- Directed by: Walter Summers
- Written by: Jacques Pendower (novel); Jan Van Lusil; Walter Summers; Ralph Gilbert Bettison;
- Produced by: John Argyle
- Starring: Bruce Cabot; Marta Labarr; Tamara Desni;
- Cinematography: Robert LaPresle
- Edited by: Ted Richards
- Production company: Rialto Pictures
- Distributed by: Pathé Pictures International
- Release date: December 1939;
- Running time: 71 minutes
- Country: United Kingdom
- Language: English

= Traitor Spy =

1939 film by Walter Summers

Traitor Spy (also known as The Torso Murder Mystery) is a 1939 British thriller film directed by Walter Summers and starring Bruce Cabot, Marta Labarr, Tamara Desni and Edward Lexy. It was written by Jan Van Lusil, Summers and Ralph Gilbert Bettison based on the novel of the same title by T.C.H. Jacobs (as Jacques Pendower) and was shot at Welwyn Studios with sets designed by Ian White.

==Premise==
Both Scotland Yard and the security services are on the trail of some stolen blueprints and believe there is a link with a headless body discovered in Devon.

== Reception ==
The Monthly Film Bulletin wrote: "This spectacular if somewhat involved story is put over with a wealth of sensational devices, at a swift pace, and with definite punch. It works up to a really exciting and suspenseful climax. The character drawing is good and the acting competent."
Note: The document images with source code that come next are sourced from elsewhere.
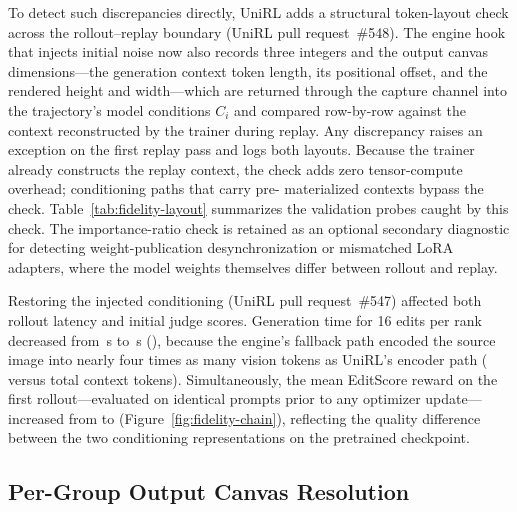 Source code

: To detect such discrepancies directly, UniRL adds a structural token-layout check across the rollout--replay boundary (UniRL pull request~\#548).
The engine hook that injects initial noise now also records three integers and the output canvas dimensions---the generation context token length, its positional offset, and the rendered height and width---which are returned through the capture channel into the trajectory's model conditions $C_i$ and compared row-by-row against the context reconstructed by the trainer during replay.
Any discrepancy raises an exception on the first replay pass and logs both layouts.
Because the trainer already constructs the replay context, the check adds zero tensor-compute overhead; conditioning paths that carry pre- materialized contexts bypass the check.
Table~\ref{tab:fidelity-layout} summarizes the validation probes caught by this check.
The importance-ratio check is retained as an optional secondary diagnostic for detecting weight-publication desynchronization or mismatched LoRA adapters, where the model weights themselves differ between rollout and replay.

\begin{table}[H]
\caption{Validation probes for the structural token-layout check across text-to-image (\texttt{t2i}) and image-to-image editing (\texttt{it2i}) paths. ``Engine'' and ``Trainer'' columns report the generation-context token counts on each side. The final column reports the maximum first-update importance-ratio deviation $|\rho-1|$ in the same run.}
\label{tab:fidelity-layout}
\centering
\small

\end{table}

Restoring the injected conditioning (UniRL pull request~\#547) affected both rollout latency and initial judge scores.
Generation time for 16 edits per rank decreased from \RFMainGenerate{}\,s to \RFFixGenerate{}\,s (\RFFixSaving{}), because the engine's fallback path encoded the source image into nearly four times as many vision tokens as UniRL's encoder path (\RFWorkerKv{} versus \RFTrainerKv{} total context tokens).
Simultaneously, the mean EditScore reward on the first rollout---evaluated on identical prompts prior to any optimizer update---increased from \RFMainReward{} to \RFFixReward{} (Figure~\ref{fig:fidelity-chain}), reflecting the quality difference between the two conditioning representations on the pretrained checkpoint.

\subsection{Per-Group Output Canvas Resolution}
\label{sec:fidelity-canvas}

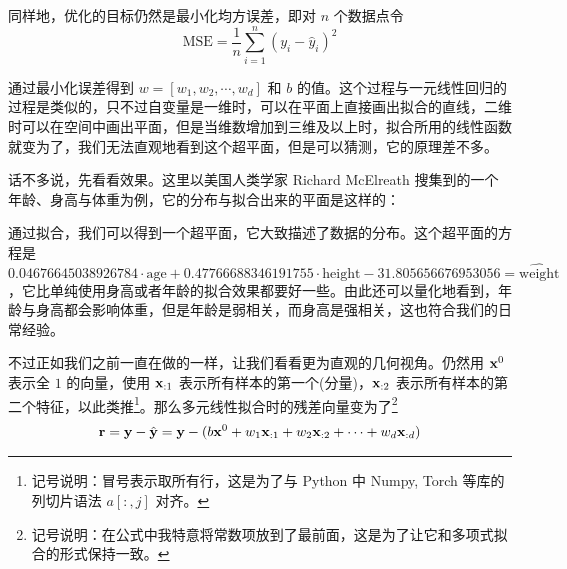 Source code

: 同样地，优化的目标仍然是最小化均方误差，即对 $n$ 个数据点令
\[
    \text{MSE} = \frac{1}{n} \sum_{i=1}^{n} (y_i - \hat y_i)^2
\]

通过最小化误差得到 $w = [w_1, w_2, \cdots, w_d]$ 和 $b$ 的值。这个过程与一元线性回归的过程是类似的，只不过自变量是一维时，可以在平面上直接画出拟合的直线，二维时可以在空间中画出平面，但是当维数增加到三维及以上时，拟合所用的线性函数就变为了，我们无法直观地看到这个超平面，但是可以猜测，它的原理差不多。

话不多说，先看看效果。这里以美国人类学家 Richard McElreath 搜集到的一个年龄、身高与体重为例，它的分布与拟合出来的平面是这样的：

\begin{figure}[H]
    \centering
\end{figure}

通过拟合，我们可以得到一个超平面，它大致描述了数据的分布。这个超平面的方程是 $0.04676645038926784 \cdot \text{age} + 0.47766688346191755 \cdot \text{height} - 31.805656676953056 = \hat{\text{weight}}$，它比单纯使用身高或者年龄的拟合效果都要好一些。由此还可以量化地看到，年龄与身高都会影响体重，但是年龄是弱相关，而身高是强相关，这也符合我们的日常经验。

不过正如我们之前一直在做的一样，让我们看看更为直观的几何视角。仍然用 ${\mathbf{x}}^0$ 表示全 $1$ 的向量，使用 ${\mathbf{x}}_{:1}$ 表示所有样本的第一个(分量)，${\mathbf{x}}_{:2}$ 表示所有样本的第二个特征，以此类推\footnote{记号说明：冒号表示取所有行，这是为了与 Python 中 Numpy, Torch 等库的列切片语法 $a[:, j]$ 对齐。}。那么多元线性拟合时的残差向量变为了\footnote{记号说明：在公式中我特意将常数项放到了最前面，这是为了让它和多项式拟合的形式保持一致。}
\[
    \begin{aligned}
        {\mathbf{r}} = {\mathbf{y}} - \hat {{\mathbf{y}}} = {\mathbf{y}} - (b {\mathbf{x}}^0 + w_1 {\mathbf{x}}_{:1} + w_2 {\mathbf{x}}_{:2} + \cdots + w_d {\mathbf{x}}_{:d})
    \end{aligned}
\]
Kine Weekly wrote: "Spectacular thick-ear espionage melodrama, generously coloured with every traditional pigment. Sensationalism is not, however, courted at the cost of credibility, The story points the way to vigorous entertainment of urgent topicality and, at the same time, establishes a stern moral.

The Daily Film Renter wrote: "Excellent honest-to-goodness espionage drama. ... Workmanlike presentation ensures a vigorous action melodrama for the masses, with a topical note aiding its appeal."